Highlights from Higher Ed: Autistic Programs and Donor Concerns

RJ Nichol
Jun 28, 2019

Programs for students with autism very popular

About ten years ago, Rochester Institute of Technology was made aware of the requests their autistic students had. Since then, RIT has launched a program just for them. With a two-year, $200,000 National Science Foundation grant in 2008 – RIT was able to provide weekly coaching for students with autism. The first year they had 10-12 students, and this year they had about 86. There are about 50 similar programs around the country, including Western Kentucky University and Marshall University.

Source: Inside Higher Ed

Diversity still a focus for Harvard Business School

Diversity remains a hot topic when looking at student and faculty in higher education. Harvard Business School has done better with students than faculty, as 26% of the class of 2020 are ethnic minorities. But only nine of the 270 faculty members are African-American. But this is a known issue and is being addressed internally through programs like the HBS Forward Fellowship and a summer program for undergraduate minority students. And this fall, four of the 25 new professors hired are African-American.

Source: Poets & Quants

Passion drives exploitation?

Students are encouraged to pursue their higher education in areas they enjoy. A common phrase used is “do what you love,” but Duke University’s Fuqua School of Business has discovered some downfalls to this. The research team conducted eight separate studies, which included over 2,400 participants. The conclusion? Passion for work is important and can be beneficial, but it can also lead to exploitation by employers. Employees who are passionate tend to do more work, including working on weekends or doing tasks unrelated to their jobs – without extra pay.

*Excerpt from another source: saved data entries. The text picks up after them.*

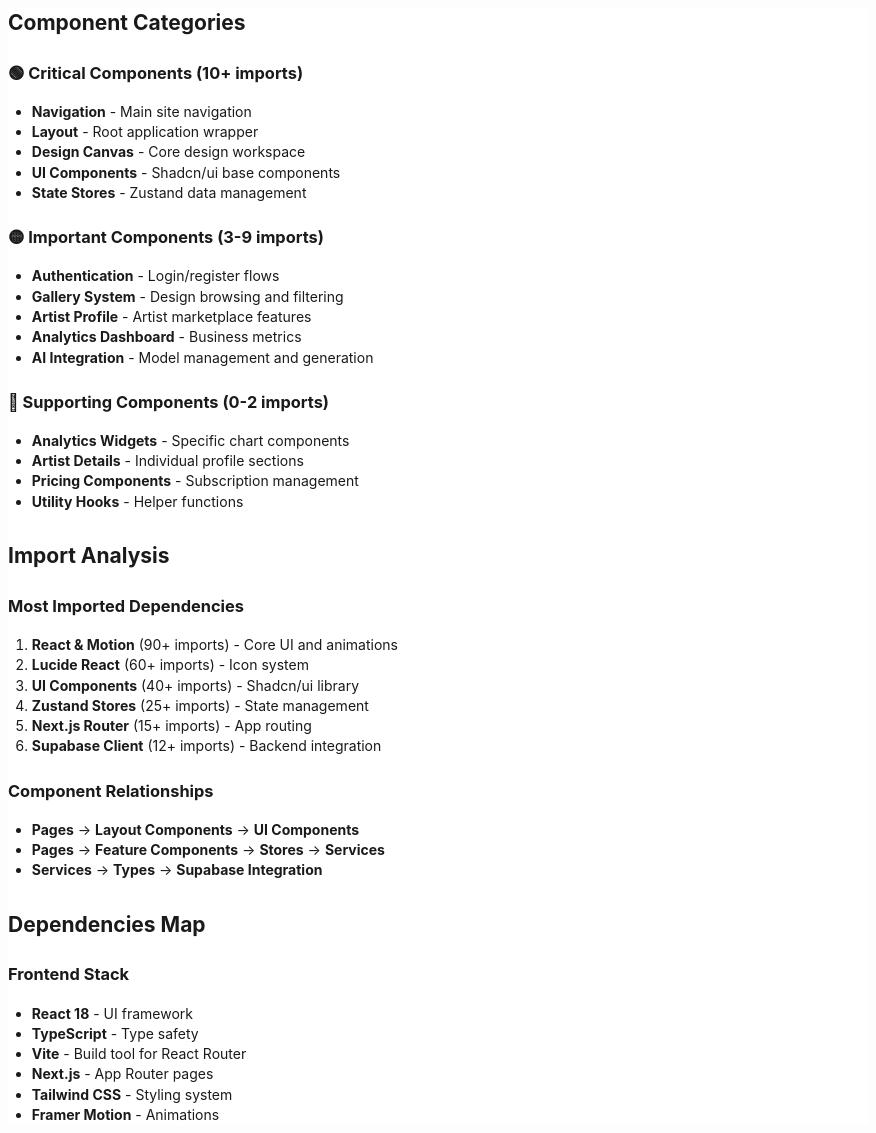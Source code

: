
 ```
```

## Component Categories

### 🟢 Critical Components (10+ imports)
- **Navigation** - Main site navigation
- **Layout** - Root application wrapper
- **Design Canvas** - Core design workspace
- **UI Components** - Shadcn/ui base components
- **State Stores** - Zustand data management

### 🟡 Important Components (3-9 imports)
- **Authentication** - Login/register flows
- **Gallery System** - Design browsing and filtering
- **Artist Profile** - Artist marketplace features
- **Analytics Dashboard** - Business metrics
- **AI Integration** - Model management and generation

### 🔴 Supporting Components (0-2 imports)
- **Analytics Widgets** - Specific chart components
- **Artist Details** - Individual profile sections
- **Pricing Components** - Subscription management
- **Utility Hooks** - Helper functions

## Import Analysis

### Most Imported Dependencies
1. **React & Motion** (90+ imports) - Core UI and animations
2. **Lucide React** (60+ imports) - Icon system
3. **UI Components** (40+ imports) - Shadcn/ui library
4. **Zustand Stores** (25+ imports) - State management
5. **Next.js Router** (15+ imports) - App routing
6. **Supabase Client** (12+ imports) - Backend integration

### Component Relationships
- **Pages** → **Layout Components** → **UI Components**
- **Pages** → **Feature Components** → **Stores** → **Services**
- **Services** → **Types** → **Supabase Integration**

## Dependencies Map

### Frontend Stack
- **React 18** - UI framework
- **TypeScript** - Type safety
- **Vite** - Build tool for React Router
- **Next.js** - App Router pages
- **Tailwind CSS** - Styling system
- **Framer Motion** - Animations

Source: The Chronicle of Higher Education

Donor opinion reverses donation

The University of Alabama decided to return a donor gift totaling $21.5 million and remove the donor’s name from their law school. Hugh Culverhouse Jr. encouraged students to pursue other educational options in response to the recent change in Alabama’s abortion law. The university said their decision had nothing to do with Culverhouse’s statement but instead with his involvement with the law school. This isn’t the first time a donor’s relationships or political ties have caused problems. A Saint Louis University donor was involved with recommending faculty and dictating the use of research funds and George Mason University was the subject of litigation regarding a relationship with the Koch brothers. Donors are incredibly important to colleges and universities with decreasing state funding and enrollment projections.